- Goal of the exercise -
How many of the lines below hold "modified"? Only the number, please.

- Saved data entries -
# # # # #

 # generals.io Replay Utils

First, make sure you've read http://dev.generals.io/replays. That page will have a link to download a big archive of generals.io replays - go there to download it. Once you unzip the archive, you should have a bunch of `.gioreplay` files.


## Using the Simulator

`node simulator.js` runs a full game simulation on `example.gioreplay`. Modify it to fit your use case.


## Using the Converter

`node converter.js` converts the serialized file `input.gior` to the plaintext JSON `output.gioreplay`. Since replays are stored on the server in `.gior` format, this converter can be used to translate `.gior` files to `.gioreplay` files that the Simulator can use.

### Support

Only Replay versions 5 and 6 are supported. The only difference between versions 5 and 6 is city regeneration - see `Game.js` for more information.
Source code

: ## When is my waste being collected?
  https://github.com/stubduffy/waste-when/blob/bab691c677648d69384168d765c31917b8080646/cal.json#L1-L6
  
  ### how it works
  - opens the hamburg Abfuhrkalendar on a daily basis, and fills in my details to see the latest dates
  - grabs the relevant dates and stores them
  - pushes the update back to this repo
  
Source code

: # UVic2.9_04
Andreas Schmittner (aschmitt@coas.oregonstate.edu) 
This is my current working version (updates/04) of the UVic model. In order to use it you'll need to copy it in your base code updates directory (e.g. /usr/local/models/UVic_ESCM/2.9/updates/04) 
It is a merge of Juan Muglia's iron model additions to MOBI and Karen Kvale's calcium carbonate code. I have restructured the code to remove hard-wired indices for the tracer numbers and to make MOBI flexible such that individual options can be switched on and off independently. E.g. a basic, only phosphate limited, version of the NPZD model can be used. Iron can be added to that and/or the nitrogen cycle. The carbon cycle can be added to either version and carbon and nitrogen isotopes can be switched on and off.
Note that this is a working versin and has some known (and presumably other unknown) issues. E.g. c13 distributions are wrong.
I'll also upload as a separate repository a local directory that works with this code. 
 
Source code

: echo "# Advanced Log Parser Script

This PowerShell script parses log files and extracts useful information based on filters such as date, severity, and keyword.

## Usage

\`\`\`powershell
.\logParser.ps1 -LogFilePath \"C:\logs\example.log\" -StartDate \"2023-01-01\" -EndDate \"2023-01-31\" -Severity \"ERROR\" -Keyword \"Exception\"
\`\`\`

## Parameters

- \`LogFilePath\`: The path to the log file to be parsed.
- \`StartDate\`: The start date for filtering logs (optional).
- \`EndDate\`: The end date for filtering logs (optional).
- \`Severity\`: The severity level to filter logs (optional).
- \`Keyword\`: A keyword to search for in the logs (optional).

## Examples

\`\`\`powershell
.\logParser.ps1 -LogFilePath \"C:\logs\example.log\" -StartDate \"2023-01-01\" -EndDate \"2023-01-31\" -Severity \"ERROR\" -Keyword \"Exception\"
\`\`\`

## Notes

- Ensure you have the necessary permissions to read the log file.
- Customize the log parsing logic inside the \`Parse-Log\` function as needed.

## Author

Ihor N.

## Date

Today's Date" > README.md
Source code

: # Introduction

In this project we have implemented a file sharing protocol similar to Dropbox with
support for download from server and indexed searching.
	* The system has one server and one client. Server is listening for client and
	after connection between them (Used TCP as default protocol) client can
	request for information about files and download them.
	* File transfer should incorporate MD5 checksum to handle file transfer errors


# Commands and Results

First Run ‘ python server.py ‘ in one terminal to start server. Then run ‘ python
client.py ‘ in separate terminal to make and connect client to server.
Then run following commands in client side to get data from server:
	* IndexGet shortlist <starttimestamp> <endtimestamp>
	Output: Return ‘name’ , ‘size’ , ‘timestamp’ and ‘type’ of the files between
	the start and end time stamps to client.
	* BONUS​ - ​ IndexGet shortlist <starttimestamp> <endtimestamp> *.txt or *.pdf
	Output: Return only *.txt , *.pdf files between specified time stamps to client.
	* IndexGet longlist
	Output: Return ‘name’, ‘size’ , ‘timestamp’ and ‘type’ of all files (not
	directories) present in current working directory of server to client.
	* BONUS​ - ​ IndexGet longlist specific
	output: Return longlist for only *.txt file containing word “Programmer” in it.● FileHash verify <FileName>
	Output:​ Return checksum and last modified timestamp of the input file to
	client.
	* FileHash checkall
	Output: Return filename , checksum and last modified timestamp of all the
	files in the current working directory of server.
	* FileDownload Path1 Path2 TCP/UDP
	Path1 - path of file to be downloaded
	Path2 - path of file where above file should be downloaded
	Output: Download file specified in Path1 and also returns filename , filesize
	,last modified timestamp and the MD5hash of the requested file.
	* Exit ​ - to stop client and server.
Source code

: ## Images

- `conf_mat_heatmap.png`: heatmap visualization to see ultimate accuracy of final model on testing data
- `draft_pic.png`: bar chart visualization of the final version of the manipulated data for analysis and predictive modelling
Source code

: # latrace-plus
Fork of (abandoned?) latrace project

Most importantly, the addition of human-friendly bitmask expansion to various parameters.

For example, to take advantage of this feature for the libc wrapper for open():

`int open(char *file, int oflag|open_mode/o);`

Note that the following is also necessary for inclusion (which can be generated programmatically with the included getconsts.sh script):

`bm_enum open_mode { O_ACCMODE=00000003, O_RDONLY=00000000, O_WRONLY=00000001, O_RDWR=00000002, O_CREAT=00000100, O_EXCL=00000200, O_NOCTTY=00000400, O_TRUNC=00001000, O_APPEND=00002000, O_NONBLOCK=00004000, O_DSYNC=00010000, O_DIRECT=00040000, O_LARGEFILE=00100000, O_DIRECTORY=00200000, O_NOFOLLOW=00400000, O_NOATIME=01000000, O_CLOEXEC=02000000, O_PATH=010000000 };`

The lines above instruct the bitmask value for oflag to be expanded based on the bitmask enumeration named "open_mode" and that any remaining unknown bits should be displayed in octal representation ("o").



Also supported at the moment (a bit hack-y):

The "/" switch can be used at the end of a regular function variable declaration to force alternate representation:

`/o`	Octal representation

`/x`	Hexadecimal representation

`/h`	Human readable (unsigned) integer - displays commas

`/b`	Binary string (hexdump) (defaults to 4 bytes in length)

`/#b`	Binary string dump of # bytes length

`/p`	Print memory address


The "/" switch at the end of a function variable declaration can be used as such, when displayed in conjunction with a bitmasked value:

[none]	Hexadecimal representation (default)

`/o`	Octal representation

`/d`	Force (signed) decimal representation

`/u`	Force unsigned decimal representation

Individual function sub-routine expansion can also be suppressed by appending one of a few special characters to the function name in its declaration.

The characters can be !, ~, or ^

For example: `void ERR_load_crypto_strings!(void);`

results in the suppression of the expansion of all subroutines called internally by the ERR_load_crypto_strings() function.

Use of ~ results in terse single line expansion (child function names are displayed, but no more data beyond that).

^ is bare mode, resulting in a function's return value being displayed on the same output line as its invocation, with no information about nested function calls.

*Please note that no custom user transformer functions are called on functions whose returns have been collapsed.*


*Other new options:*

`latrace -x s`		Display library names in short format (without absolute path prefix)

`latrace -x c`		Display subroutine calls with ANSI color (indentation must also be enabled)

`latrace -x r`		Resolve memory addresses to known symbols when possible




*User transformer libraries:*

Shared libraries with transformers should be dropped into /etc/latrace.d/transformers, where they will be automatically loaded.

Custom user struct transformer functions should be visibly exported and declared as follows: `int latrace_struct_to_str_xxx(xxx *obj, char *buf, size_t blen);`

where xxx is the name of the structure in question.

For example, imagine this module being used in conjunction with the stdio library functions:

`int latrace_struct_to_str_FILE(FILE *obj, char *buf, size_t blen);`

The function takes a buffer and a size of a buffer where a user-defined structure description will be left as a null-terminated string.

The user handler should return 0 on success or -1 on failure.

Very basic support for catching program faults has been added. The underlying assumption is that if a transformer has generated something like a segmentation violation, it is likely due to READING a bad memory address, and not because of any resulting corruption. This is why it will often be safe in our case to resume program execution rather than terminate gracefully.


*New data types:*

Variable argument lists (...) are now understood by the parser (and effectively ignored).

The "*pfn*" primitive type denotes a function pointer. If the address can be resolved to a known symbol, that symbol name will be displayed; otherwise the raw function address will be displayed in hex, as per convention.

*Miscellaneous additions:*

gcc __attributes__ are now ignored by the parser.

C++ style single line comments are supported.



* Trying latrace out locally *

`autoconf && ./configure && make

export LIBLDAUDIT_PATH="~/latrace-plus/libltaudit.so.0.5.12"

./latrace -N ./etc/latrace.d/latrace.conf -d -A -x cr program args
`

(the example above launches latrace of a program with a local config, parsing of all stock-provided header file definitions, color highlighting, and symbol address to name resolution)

# # # # #

- Solution for this task -
3